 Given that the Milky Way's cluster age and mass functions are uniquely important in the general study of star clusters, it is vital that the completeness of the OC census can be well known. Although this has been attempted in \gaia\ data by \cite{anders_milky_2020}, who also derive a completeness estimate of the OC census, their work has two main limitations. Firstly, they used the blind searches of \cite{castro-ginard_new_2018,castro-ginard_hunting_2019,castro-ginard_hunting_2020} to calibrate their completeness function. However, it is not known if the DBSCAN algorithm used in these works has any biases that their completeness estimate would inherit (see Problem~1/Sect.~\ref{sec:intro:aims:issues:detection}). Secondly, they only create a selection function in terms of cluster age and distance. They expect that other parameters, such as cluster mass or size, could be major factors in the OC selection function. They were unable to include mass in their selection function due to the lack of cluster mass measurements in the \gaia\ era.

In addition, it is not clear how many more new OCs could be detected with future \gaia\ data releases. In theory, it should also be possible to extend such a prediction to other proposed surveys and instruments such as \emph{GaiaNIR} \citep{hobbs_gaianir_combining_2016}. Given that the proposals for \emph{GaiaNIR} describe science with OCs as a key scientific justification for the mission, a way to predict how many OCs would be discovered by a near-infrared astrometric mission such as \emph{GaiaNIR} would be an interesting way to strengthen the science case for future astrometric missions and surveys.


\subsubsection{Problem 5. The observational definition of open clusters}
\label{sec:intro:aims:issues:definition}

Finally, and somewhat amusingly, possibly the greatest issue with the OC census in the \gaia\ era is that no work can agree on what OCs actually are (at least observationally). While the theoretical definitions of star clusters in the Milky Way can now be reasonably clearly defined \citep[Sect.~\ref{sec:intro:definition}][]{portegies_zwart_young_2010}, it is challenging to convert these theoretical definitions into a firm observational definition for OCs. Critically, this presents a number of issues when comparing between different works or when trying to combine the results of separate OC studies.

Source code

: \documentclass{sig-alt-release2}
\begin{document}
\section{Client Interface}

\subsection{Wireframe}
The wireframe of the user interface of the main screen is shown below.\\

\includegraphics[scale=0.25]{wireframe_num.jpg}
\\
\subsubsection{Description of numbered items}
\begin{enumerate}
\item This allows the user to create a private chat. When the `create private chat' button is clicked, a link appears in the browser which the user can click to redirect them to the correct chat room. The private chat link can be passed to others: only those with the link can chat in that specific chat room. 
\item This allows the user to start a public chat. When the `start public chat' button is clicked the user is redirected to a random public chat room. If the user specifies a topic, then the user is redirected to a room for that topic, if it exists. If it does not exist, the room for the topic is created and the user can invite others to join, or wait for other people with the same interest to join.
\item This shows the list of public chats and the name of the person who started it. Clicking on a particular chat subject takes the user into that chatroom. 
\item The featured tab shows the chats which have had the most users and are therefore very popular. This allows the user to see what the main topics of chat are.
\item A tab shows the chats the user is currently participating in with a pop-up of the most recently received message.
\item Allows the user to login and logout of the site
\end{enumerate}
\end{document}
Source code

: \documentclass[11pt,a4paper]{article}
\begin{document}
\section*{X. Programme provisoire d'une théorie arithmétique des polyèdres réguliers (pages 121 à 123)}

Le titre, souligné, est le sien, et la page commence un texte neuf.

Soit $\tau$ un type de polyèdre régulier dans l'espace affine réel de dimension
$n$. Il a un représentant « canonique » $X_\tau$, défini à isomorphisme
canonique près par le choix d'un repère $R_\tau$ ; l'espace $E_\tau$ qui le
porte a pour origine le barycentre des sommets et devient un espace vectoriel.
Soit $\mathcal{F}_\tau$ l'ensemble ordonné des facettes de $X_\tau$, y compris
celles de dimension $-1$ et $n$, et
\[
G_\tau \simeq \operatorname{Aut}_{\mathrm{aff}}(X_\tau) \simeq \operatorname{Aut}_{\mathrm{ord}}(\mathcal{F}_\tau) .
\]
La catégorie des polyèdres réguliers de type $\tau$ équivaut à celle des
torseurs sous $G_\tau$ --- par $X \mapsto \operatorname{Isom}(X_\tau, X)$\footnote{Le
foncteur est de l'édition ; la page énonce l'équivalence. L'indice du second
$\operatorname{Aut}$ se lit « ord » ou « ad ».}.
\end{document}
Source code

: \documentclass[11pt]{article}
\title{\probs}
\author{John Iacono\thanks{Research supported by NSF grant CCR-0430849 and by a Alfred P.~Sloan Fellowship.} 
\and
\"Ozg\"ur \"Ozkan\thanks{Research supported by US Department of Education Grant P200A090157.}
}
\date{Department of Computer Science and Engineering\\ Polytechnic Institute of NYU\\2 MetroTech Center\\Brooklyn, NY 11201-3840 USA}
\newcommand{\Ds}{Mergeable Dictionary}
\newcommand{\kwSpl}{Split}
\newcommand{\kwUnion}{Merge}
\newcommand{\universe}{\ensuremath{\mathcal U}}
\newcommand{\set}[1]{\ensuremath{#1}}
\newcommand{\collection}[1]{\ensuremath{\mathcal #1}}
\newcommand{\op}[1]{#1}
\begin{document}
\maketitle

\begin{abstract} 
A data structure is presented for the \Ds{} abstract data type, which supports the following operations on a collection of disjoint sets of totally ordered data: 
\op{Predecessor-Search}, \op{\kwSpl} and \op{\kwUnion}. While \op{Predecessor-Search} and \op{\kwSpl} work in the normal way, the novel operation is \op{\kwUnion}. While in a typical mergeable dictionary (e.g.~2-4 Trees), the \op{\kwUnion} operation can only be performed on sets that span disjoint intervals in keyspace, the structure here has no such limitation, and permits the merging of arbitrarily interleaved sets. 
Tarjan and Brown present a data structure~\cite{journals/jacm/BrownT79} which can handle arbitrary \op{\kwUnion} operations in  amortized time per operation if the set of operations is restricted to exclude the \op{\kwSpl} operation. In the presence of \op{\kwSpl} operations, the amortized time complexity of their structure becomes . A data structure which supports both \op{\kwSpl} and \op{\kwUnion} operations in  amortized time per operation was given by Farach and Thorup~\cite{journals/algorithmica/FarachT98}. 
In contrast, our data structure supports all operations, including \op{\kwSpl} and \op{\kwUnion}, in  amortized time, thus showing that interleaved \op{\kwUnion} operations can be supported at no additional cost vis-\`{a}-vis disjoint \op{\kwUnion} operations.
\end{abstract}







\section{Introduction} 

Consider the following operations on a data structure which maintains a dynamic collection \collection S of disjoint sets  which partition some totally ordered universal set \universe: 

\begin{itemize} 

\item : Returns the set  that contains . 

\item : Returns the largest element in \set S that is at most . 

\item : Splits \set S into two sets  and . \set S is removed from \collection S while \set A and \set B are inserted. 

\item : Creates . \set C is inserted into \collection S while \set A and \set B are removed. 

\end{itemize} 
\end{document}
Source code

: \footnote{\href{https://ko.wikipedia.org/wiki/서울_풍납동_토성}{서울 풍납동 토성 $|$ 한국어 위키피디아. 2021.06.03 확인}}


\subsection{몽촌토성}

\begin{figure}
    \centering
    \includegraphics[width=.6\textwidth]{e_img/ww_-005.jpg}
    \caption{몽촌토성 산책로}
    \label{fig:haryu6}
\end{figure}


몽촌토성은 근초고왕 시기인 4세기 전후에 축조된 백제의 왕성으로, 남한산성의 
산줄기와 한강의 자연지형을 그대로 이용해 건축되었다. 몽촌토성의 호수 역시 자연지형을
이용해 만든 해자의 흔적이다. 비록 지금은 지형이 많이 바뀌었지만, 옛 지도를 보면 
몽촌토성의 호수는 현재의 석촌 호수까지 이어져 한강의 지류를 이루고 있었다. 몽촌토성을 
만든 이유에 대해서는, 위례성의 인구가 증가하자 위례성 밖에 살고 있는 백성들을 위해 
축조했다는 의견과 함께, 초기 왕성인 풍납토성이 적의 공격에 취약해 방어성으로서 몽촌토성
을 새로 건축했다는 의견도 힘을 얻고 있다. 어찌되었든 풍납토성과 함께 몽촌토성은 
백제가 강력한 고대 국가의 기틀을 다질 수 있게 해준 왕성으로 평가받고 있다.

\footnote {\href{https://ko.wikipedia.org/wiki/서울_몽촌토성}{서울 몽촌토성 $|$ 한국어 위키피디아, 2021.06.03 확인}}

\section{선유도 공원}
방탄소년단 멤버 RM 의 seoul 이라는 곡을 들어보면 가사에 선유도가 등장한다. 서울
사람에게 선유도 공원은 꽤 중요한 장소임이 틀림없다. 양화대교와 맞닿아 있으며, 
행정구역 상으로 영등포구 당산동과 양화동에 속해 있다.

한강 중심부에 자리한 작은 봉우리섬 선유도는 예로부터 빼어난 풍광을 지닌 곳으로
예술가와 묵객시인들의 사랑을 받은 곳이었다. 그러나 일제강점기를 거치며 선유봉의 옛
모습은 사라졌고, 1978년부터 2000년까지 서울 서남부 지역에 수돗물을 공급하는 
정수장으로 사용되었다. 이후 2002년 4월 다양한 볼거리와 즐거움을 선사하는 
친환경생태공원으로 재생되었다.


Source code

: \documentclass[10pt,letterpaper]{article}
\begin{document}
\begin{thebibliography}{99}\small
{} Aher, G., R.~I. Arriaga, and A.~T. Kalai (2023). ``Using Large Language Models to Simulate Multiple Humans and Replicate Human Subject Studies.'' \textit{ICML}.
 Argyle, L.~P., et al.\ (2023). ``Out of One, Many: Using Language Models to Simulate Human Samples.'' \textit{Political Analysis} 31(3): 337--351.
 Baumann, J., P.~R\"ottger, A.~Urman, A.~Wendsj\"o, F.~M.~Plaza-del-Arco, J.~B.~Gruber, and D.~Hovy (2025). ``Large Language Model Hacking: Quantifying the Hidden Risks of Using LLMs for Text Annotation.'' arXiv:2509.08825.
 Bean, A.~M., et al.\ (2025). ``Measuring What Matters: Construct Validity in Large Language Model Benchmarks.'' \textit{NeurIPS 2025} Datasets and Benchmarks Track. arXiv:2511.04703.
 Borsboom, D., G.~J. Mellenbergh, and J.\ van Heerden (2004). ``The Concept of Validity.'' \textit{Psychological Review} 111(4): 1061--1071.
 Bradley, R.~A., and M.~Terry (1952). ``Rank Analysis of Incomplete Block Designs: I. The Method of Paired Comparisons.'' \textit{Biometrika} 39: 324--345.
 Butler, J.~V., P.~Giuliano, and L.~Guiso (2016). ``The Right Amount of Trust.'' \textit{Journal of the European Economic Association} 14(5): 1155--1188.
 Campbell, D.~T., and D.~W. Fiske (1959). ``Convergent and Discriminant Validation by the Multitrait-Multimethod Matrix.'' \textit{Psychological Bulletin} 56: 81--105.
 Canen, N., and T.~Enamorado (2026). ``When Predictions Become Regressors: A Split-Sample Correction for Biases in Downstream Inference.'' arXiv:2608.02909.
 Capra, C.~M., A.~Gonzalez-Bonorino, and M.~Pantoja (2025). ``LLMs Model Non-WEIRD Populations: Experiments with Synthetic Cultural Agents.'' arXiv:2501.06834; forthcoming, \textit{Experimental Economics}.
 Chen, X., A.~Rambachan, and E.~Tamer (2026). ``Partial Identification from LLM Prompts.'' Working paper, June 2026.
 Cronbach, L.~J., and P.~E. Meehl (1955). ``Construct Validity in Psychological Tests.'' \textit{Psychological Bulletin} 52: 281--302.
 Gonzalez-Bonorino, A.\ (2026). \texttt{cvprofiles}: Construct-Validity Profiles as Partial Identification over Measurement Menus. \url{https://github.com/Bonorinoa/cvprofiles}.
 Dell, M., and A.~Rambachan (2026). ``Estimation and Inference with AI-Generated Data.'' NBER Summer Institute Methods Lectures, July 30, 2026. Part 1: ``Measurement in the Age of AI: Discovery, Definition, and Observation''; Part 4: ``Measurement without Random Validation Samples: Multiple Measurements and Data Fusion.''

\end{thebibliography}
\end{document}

..........

> YOUR OBJECTIVE:
Lines to set down from above: the line with "Consider the following", the line with "축조했다는 의견과 함께, 초기", and every line between, each exactly as written.

> RESPONSE TO THIS TASK:
Consider the following operations on a data structure which maintains a dynamic collection \collection S of disjoint sets  which partition some totally ordered universal set \universe: 

\begin{itemize} 

\item : Returns the set  that contains . 

\item : Returns the largest element in \set S that is at most . 

\item : Splits \set S into two sets  and . \set S is removed from \collection S while \set A and \set B are inserted. 

\item : Creates . \set C is inserted into \collection S while \set A and \set B are removed. 

\end{itemize} 
\end{document}
Source code

: \footnote{\href{https://ko.wikipedia.org/wiki/서울_풍납동_토성}{서울 풍납동 토성 $|$ 한국어 위키피디아. 2021.06.03 확인}}


\subsection{몽촌토성}

\begin{figure}
    \centering
    \includegraphics[width=.6\textwidth]{e_img/ww_-005.jpg}
    \caption{몽촌토성 산책로}
    \label{fig:haryu6}
\end{figure}


몽촌토성은 근초고왕 시기인 4세기 전후에 축조된 백제의 왕성으로, 남한산성의 
산줄기와 한강의 자연지형을 그대로 이용해 건축되었다. 몽촌토성의 호수 역시 자연지형을
이용해 만든 해자의 흔적이다. 비록 지금은 지형이 많이 바뀌었지만, 옛 지도를 보면 
몽촌토성의 호수는 현재의 석촌 호수까지 이어져 한강의 지류를 이루고 있었다. 몽촌토성을 
만든 이유에 대해서는, 위례성의 인구가 증가하자 위례성 밖에 살고 있는 백성들을 위해 
축조했다는 의견과 함께, 초기 왕성인 풍납토성이 적의 공격에 취약해 방어성으로서 몽촌토성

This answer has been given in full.